Clifford Chance passed 12,000 hours of work to its Indian service centre in the last financial year, the equivalent level that would be done by seven London associates at 100 per cent utilisation.
Indian legal website LegallyIndia.com reported that lawyers in the Indian knowledge centre, which is based just outside Delhi, worked with 15 offices around the firm’s international network, doing work on over 300 client projects.
The website quoted the firm’s annual report as saying that the knowledge centre, which has grown from four lawyers in 2007 to around 30 now, has enabled Clifford Chance to significantly reduce client bills.

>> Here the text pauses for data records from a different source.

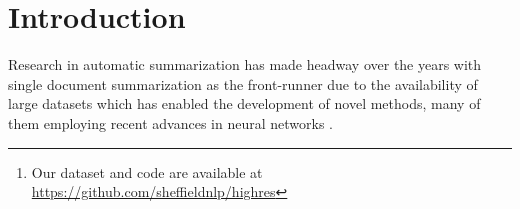 \documentclass[11pt,a4paper]{article}
\newcommand\highres{\textsc{HighRES}}
\begin{document}
\begin{abstract}
  There has been substantial progress in summarization research enabled by the availability of novel, often large-scale, datasets and recent advances on neural network-based approaches. 
  However, manual evaluation of the system generated summaries is inconsistent due to the difficulty the task poses to human non-expert readers.
  To address this issue, we propose a novel approach for manual evaluation,  \textsc{High}light-based \textsc{R}eference-less \textsc{E}valuation of \textsc{S}ummarization (\highres), in which summaries are assessed by multiple annotators against the source document via manually highlighted salient content in the latter. Thus summary assessment on the source document by human judges is facilitated,  while the highlights can be used for evaluating multiple systems.
   To validate our approach we employ crowd-workers to augment with highlights a recently proposed dataset and compare two state-of-the-art systems. We demonstrate that \highres{} improves inter-annotator agreement in comparison to using the source document directly, while they help emphasize differences among systems that would be ignored under other evaluation approaches \footnote{Our dataset and code are available at \url{https://github.com/sheffieldnlp/highres}}.
\end{abstract}



\section{Introduction}

Research in automatic summarization has made headway over the years with single document summarization as the front-runner due to the availability of large datasets \citep{Sandhaus2008,Hermann2015,narayan18xsum} which has enabled the development of novel methods, many of them employing recent advances in neural networks 
\citep[\textit{inter alia}]{See2017,Narayan2018,Pasunuru2018a}. 
\end{document}
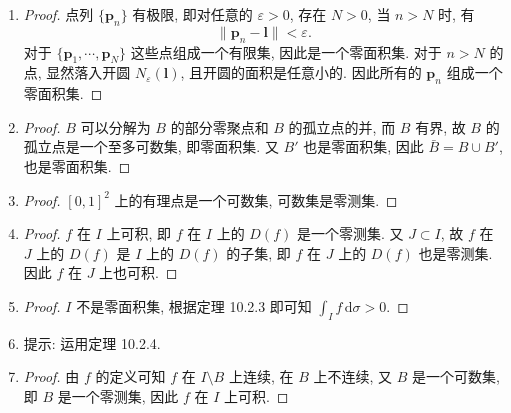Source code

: % 
\begin{enumerate}
    \item %
        \begin{proof}
            点列 $\{\boldsymbol{p}_n\}$ 有极限, 即对任意的 $\varepsilon > 0$, 存在 $N > 0$, 当 $n > N$ 时, 有
            \[
                \|\boldsymbol{p}_n - \boldsymbol{l}\| < \varepsilon.    
            \]
            对于 $\{\boldsymbol{p}_1,\cdots,\boldsymbol{p}_N\}$ 这些点组成一个有限集, 因此是一个零面积集.
            对于 $n>N$ 的点, 显然落入开圆 $N_\varepsilon(\boldsymbol{l})$, 且开圆的面积是任意小的.
            因此所有的 $\boldsymbol{p}_n$ 组成一个零面积集. 
        \end{proof}
    \item %
        \begin{proof}
            $B$ 可以分解为 $B$ 的部分零聚点和 $B$ 的孤立点的并, 而 $B$ 有界, 故 $B$ 的孤立点是一个至多可数集, 即零面积集. 又 $B'$ 也是零面积集,
            因此 $\bar{B} = B \cup B'$, 也是零面积集.
        \end{proof}
    \item %
        \begin{proof}
            $[0, 1]^2$ 上的有理点是一个可数集, 可数集是零测集.
        \end{proof}
    \item %
        \begin{proof}
            $f$ 在 $I$ 上可积, 即 $f$ 在 $I$ 上的 $D(f)$ 是一个零测集. 又 $J \subset I$, 故 $f$ 在 $J$ 上的 $D(f)$ 是 $I$ 上的 $D(f)$ 的子集,
            即 $f$ 在 $J$ 上的 $D(f)$ 也是零测集. 因此 $f$ 在 $J$ 上也可积.
        \end{proof}
    \item %
        \begin{proof}
            $I$ 不是零面积集, 根据定理 10.2.3 即可知 $\displaystyle{\int_I f\,\mathrm{d}\sigma > 0}$.
        \end{proof}
    \item %
        提示: 运用定理 10.2.4.
    \item %
        \begin{proof}
            由 $f$ 的定义可知 $f$ 在 $I \setminus B$ 上连续, 在 $B$ 上不连续, 又 $B$ 是一个可数集, 即 $B$ 是一个零测集, 因此 $f$ 在 $I$ 上可积.

\end{proof}
\end{enumerate}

“On a large project for a major international bank the use of Knowledge Centre lawyers for certain aspects reduced the overall cost to the client by almost 20 [per cent],” the report said.
Lawyers from the Indian offshoring centre have also been seconded to Clifford Chance’s Dubai, London, New York and Singapore offices.
As revealed by The Lawyer last year, the firm ramped up its offshore paralegal capacity so that Indian staff could handle much of the work that had been handled by London trainees and paralegals (11 August 2008).
At that time the firm projected that it would save £8m annually from the project.
The firm began looking seriously at India in 2007 (4 June 2007).
Readers' comments (12)
Anonymous | 12-Oct-2009 5:07 pm
Absolutely, the quality is much higher in Pakistani law firms...though i suspect, the lawyers would expect payments slightly above the bread line fees paid to the Indian lawyers.
Am i the only one who considers such practices in developing countries by reputable international law firms borderline exploitation.
Lets face it, India despite its PR mush is teeming with poverty (last count, more than 40% of its population lived below the poverty line).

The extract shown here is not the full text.